Our basic pre-approval includes a soft credit check
Knowing your credit score helps us make more accurate calculations. When you apply online for our 3-minute basic pre-approval, we’ll ask for your social security number and do a secure “soft” credit check, which doesn’t affect your credit score in any way (we use your FICO Classic 04 credit score from Transunion).
Benefits of our basic pre-approval and soft credit check:
- Doesn’t affect your credit score
- Shows you your score, so you know what we know
- Gives us a precise monthly debt calculation
- Helps us calculate a more precise number for what you can borrow
- Allows us to quickly run different financing options with you over the phone
Reminder: Our basic pre-approval letter is great for people looking for a rough estimate of what they could be approved to borrow. It’s a good first step if you are just starting to think about shopping for a home or dropping by a few open houses. (Note: Not all pre-approvals are created equal, so if you’re working with another lender, ask.)
Our verified pre-approval requires a hard credit check
If you’re planning to make an offer on a home soon (especially in a competitive market), we encourage you to get our verified pre-approval letter. It’s more thorough than our basic letter and will give you an amount we’re confident we can lend to you. Our underwriting team will review documents like your tax returns, W2s, and paystubs to determine exactly how much you are qualified to borrow, helping your offer stand out by signaling certainty to the seller.
The verified pre-approval process requires a “hard” credit check (we use the median score from Transunion, Experian, and Equifax). This signifies to credit bureaus that you are interested in opening a new line of credit, and will have a small impact on your credit score (usually less than five points).
Benefits of our verified pre-approval and hard credit check:
- Know exactly how much you’re qualified to borrow
- Compete with cash buyers in a competitive market
- Get a head start on the underwriting process and speed up closing
- Usually less than five point impact on your credit score
- Switching to Better within 30 days of another lender’s credit check won’t impact your score
Frequently asked: how multiple credit checks work
The good news is that if you are shopping around with different lenders, credit bureaus will typically only dock your score once within a 30-day period, no matter how many mortgage lenders do a credit check. That means if you’ve already gotten pre-approved with another lender but want to switch to Better, getting a verified pre-approval or mortgage with us won’t impact your score again.
Keep in mind that even after you’ve been pre-approved, all lenders are required to do another hard credit check during the formal underwriting process, before they close your loan.
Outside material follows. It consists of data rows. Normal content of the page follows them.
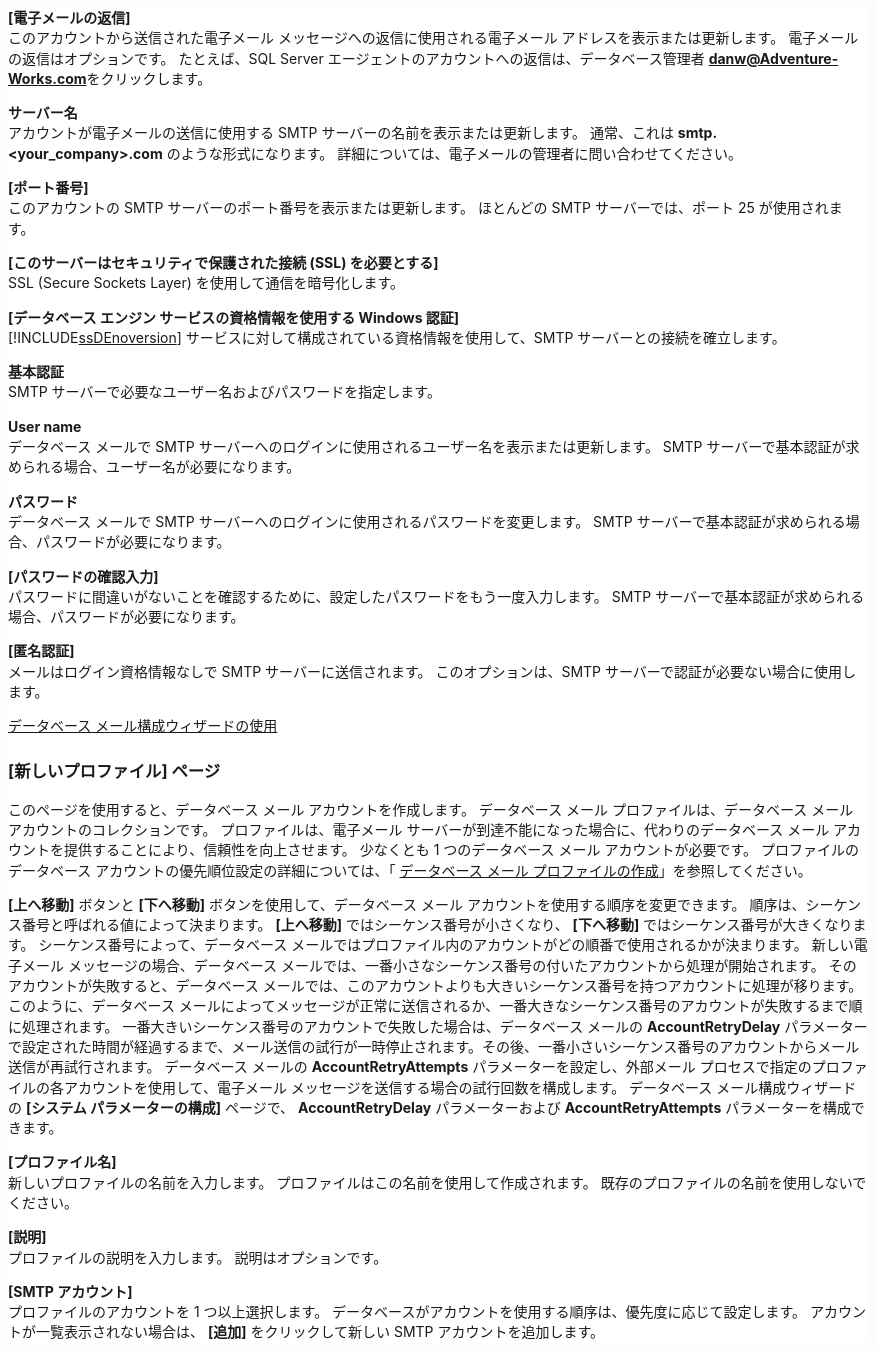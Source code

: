  **[電子メールの返信]**  
 このアカウントから送信された電子メール メッセージへの返信に使用される電子メール アドレスを表示または更新します。 電子メールの返信はオプションです。 たとえば、SQL Server エージェントのアカウントへの返信は、データベース管理者 **danw@Adventure-Works.com**をクリックします。  
  
 **サーバー名**  
 アカウントが電子メールの送信に使用する SMTP サーバーの名前を表示または更新します。 通常、これは **smtp.<your_company>.com** のような形式になります。 詳細については、電子メールの管理者に問い合わせてください。  
  
 **[ポート番号]**  
 このアカウントの SMTP サーバーのポート番号を表示または更新します。 ほとんどの SMTP サーバーでは、ポート 25 が使用されます。  
  
 **[このサーバーはセキュリティで保護された接続 (SSL) を必要とする]**  
 SSL (Secure Sockets Layer) を使用して通信を暗号化します。  
  
 **[データベース エンジン サービスの資格情報を使用する Windows 認証]**  
 [!INCLUDE[ssDEnoversion](../../includes/ssdenoversion-md.md)] サービスに対して構成されている資格情報を使用して、SMTP サーバーとの接続を確立します。  
  
 **基本認証**  
 SMTP サーバーで必要なユーザー名およびパスワードを指定します。  
  
 **User name**  
 データベース メールで SMTP サーバーへのログインに使用されるユーザー名を表示または更新します。 SMTP サーバーで基本認証が求められる場合、ユーザー名が必要になります。  
  
 **パスワード**  
 データベース メールで SMTP サーバーへのログインに使用されるパスワードを変更します。 SMTP サーバーで基本認証が求められる場合、パスワードが必要になります。  
  
 **[パスワードの確認入力]**  
 パスワードに間違いがないことを確認するために、設定したパスワードをもう一度入力します。 SMTP サーバーで基本認証が求められる場合、パスワードが必要になります。  
  
 **[匿名認証]**  
 メールはログイン資格情報なしで SMTP サーバーに送信されます。 このオプションは、SMTP サーバーで認証が必要ない場合に使用します。  
  
 [データベース メール構成ウィザードの使用](#DBWizard)  
  
###  <a name="NewProfile"></a> [新しいプロファイル] ページ  
 このページを使用すると、データベース メール アカウントを作成します。 データベース メール プロファイルは、データベース メール アカウントのコレクションです。 プロファイルは、電子メール サーバーが到達不能になった場合に、代わりのデータベース メール アカウントを提供することにより、信頼性を向上させます。 少なくとも 1 つのデータベース メール アカウントが必要です。 プロファイルのデータベース アカウントの優先順位設定の詳細については、「 [データベース メール プロファイルの作成](../../relational-databases/database-mail/create-a-database-mail-profile.md)」を参照してください。  
  
 **[上へ移動]** ボタンと **[下へ移動]** ボタンを使用して、データベース メール アカウントを使用する順序を変更できます。 順序は、シーケンス番号と呼ばれる値によって決まります。 **[上へ移動]** ではシーケンス番号が小さくなり、 **[下へ移動]** ではシーケンス番号が大きくなります。 シーケンス番号によって、データベース メールではプロファイル内のアカウントがどの順番で使用されるかが決まります。 新しい電子メール メッセージの場合、データベース メールでは、一番小さなシーケンス番号の付いたアカウントから処理が開始されます。 そのアカウントが失敗すると、データベース メールでは、このアカウントよりも大きいシーケンス番号を持つアカウントに処理が移ります。このように、データベース メールによってメッセージが正常に送信されるか、一番大きなシーケンス番号のアカウントが失敗するまで順に処理されます。 一番大きいシーケンス番号のアカウントで失敗した場合は、データベース メールの **AccountRetryDelay** パラメーターで設定された時間が経過するまで、メール送信の試行が一時停止されます。その後、一番小さいシーケンス番号のアカウントからメール送信が再試行されます。 データベース メールの **AccountRetryAttempts** パラメーターを設定し、外部メール プロセスで指定のプロファイルの各アカウントを使用して、電子メール メッセージを送信する場合の試行回数を構成します。 データベース メール構成ウィザードの **[システム パラメーターの構成]** ページで、 **AccountRetryDelay** パラメーターおよび **AccountRetryAttempts** パラメーターを構成できます。  
  
 **[プロファイル名]**  
 新しいプロファイルの名前を入力します。 プロファイルはこの名前を使用して作成されます。 既存のプロファイルの名前を使用しないでください。  
  
 **[説明]**  
 プロファイルの説明を入力します。 説明はオプションです。  
  
 **[SMTP アカウント]**  
 プロファイルのアカウントを 1 つ以上選択します。 データベースがアカウントを使用する順序は、優先度に応じて設定します。 アカウントが一覧表示されない場合は、 **[追加]** をクリックして新しい SMTP アカウントを追加します。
So, if you don’t plan on applying for a mortgage within 30 days, we recommend getting a basic pre-approval for now (which doesn’t affect your score), and upgrading to a verified pre-approval once you’re ready to start shopping.
That said, I encourage borrowers not to sweat it too much if they do end up needing another hard credit check outside of the 30-day window. The impact to your credit score is relatively small.
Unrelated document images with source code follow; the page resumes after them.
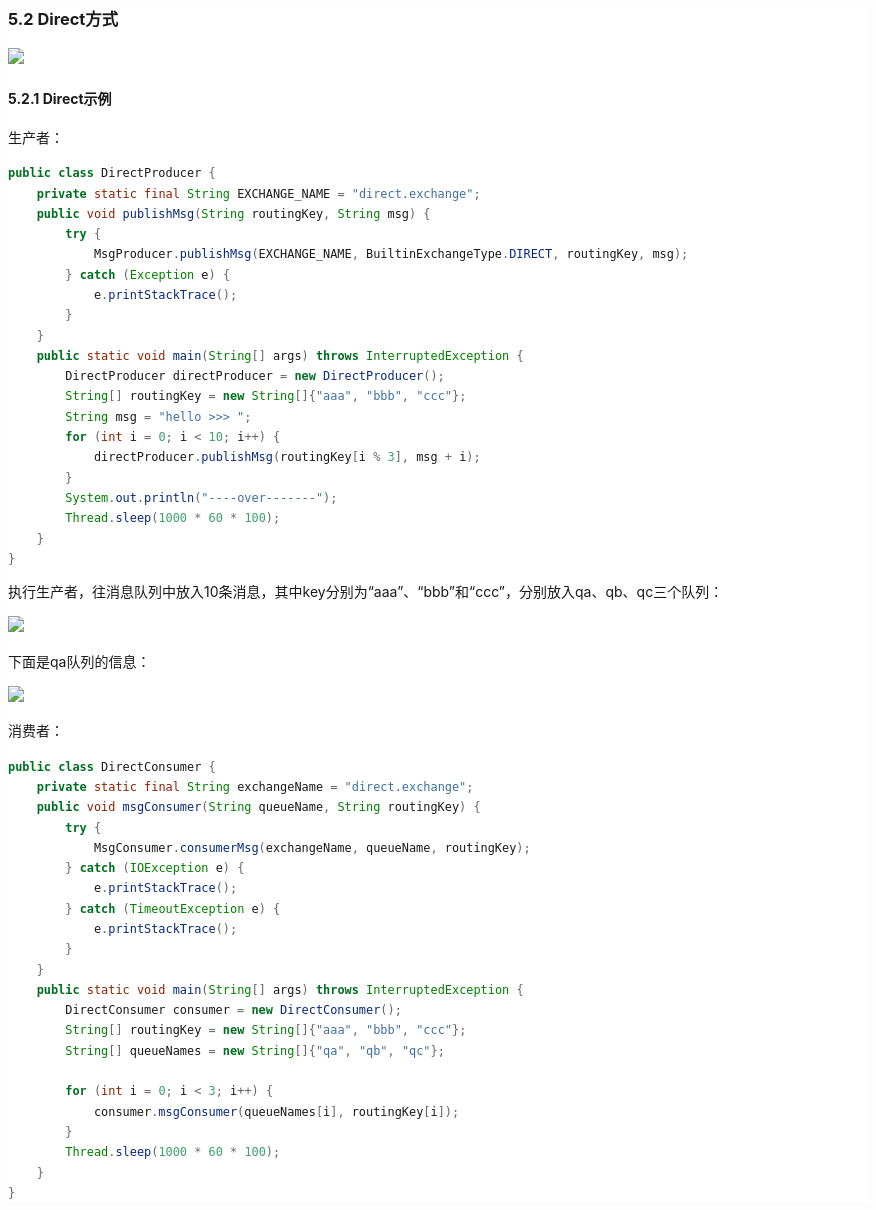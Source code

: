 ### 5.2 Direct方式

![](https://tianxiawuhao.github.io/post-images/1657629073366.png)

#### 5.2.1 Direct示例

生产者：

```java
public class DirectProducer {
    private static final String EXCHANGE_NAME = "direct.exchange";
    public void publishMsg(String routingKey, String msg) {
        try {
            MsgProducer.publishMsg(EXCHANGE_NAME, BuiltinExchangeType.DIRECT, routingKey, msg);
        } catch (Exception e) {
            e.printStackTrace();
        }
    }
    public static void main(String[] args) throws InterruptedException {
        DirectProducer directProducer = new DirectProducer();
        String[] routingKey = new String[]{"aaa", "bbb", "ccc"};
        String msg = "hello >>> ";
        for (int i = 0; i < 10; i++) {
            directProducer.publishMsg(routingKey[i % 3], msg + i);
        }
        System.out.println("----over-------");
        Thread.sleep(1000 * 60 * 100);
    }
}
```

执行生产者，往消息队列中放入10条消息，其中key分别为“aaa”、“bbb”和“ccc”，分别放入qa、qb、qc三个队列：

![](https://tianxiawuhao.github.io/post-images/1657629087994.png)

下面是qa队列的信息：

![](https://tianxiawuhao.github.io/post-images/1657629101075.png)

消费者：

```java
public class DirectConsumer {
    private static final String exchangeName = "direct.exchange";
    public void msgConsumer(String queueName, String routingKey) {
        try {
            MsgConsumer.consumerMsg(exchangeName, queueName, routingKey);
        } catch (IOException e) {
            e.printStackTrace();
        } catch (TimeoutException e) {
            e.printStackTrace();
        }
    }
    public static void main(String[] args) throws InterruptedException {
        DirectConsumer consumer = new DirectConsumer();
        String[] routingKey = new String[]{"aaa", "bbb", "ccc"};
        String[] queueNames = new String[]{"qa", "qb", "qc"};

        for (int i = 0; i < 3; i++) {
            consumer.msgConsumer(queueNames[i], routingKey[i]);
        }
        Thread.sleep(1000 * 60 * 100);
    }
}
```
Applying with a co-borrower
For our basic pre-approval, we do a soft credit check and use the lower of your two scores. For our verified pre-approval, we do a hard credit check from all three major credit bureaus and use the median of the three scores received, then use the lower score of the two borrowers.
Tip: If one co-borrower has a low credit score, we often recommend that only the borrower with the higher credit score apply to get the best terms possible. You’ll still be able to put both names on the title. (Both borrowers may need to apply to improve your debt-to-income ratio).
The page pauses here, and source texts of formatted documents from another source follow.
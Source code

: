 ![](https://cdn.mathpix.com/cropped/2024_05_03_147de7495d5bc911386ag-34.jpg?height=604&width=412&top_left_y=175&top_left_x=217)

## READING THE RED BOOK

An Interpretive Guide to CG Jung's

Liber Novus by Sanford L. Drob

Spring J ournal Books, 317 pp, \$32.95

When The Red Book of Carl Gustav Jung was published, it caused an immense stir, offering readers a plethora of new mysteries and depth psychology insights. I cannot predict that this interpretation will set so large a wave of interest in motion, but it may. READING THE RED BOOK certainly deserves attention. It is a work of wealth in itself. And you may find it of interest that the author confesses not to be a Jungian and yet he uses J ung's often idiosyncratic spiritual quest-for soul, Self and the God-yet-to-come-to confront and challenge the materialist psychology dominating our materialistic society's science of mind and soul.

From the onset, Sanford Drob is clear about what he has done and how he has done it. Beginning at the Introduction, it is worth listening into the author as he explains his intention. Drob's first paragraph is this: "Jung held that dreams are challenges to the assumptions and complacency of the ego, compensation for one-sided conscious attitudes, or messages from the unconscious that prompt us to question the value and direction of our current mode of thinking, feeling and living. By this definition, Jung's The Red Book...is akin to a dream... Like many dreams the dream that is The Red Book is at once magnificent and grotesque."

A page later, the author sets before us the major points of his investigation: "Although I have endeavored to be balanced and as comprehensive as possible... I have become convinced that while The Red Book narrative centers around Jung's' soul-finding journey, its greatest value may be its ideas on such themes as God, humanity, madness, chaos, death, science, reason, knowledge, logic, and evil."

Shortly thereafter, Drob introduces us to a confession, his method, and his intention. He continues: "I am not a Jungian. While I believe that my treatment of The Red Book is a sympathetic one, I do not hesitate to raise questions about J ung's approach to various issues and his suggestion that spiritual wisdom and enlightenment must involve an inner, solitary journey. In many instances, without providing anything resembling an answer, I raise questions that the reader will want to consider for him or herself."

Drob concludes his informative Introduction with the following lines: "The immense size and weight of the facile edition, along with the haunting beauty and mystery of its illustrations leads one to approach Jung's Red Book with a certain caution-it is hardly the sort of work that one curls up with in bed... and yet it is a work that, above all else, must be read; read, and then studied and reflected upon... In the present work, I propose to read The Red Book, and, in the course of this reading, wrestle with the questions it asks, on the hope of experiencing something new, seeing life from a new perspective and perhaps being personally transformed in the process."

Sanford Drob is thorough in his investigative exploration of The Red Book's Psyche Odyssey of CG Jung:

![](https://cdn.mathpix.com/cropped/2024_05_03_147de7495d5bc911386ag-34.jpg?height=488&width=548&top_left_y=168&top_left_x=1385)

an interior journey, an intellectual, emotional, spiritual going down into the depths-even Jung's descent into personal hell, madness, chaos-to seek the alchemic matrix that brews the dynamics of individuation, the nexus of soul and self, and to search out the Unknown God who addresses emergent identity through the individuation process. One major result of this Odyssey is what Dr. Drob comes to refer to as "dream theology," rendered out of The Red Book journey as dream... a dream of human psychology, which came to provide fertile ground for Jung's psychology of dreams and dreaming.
How to improve your credit score
At Better, we can currently provide loans to customers with a credit score of 620 or above (given that other factors like debt-to-income ratio have been satisfied). If you have a lower credit score and a flexible timeline, you may want to wait and try and raise your credit score before applying, so you can qualify for better rates. On the other hand, if rates are low and you already have credit around or above 720, it may be more financially advantageous to take advantage of the low rates rather than waiting to raise your score.
Tip: If you’re still trying to determine your homebuying timeline, you can use our rate tool to see how waiting and making improvements to your credit score could impact the price of your mortgage.
Ways you can improve your credit:
- Keep an eye on your score and correct errors on your credit report. The Federal Trade Commission has information on how you can get one free copy of your credit report from each of the three nationwide credit reporting companies, and how to dispute errors.
- Pay your balances on time. This is the best way to maintain a good credit score over time.
- Keep your credit utilization low. This refers to the ratio of your credit card balances to your total credit limit. Try to keep your utilization below 30% (by either putting less on your credit cards or applying to increase your credit limit on cards you already have). If you do need to use more than 30%, try paying down some of the balance before receiving your monthly credit card statement.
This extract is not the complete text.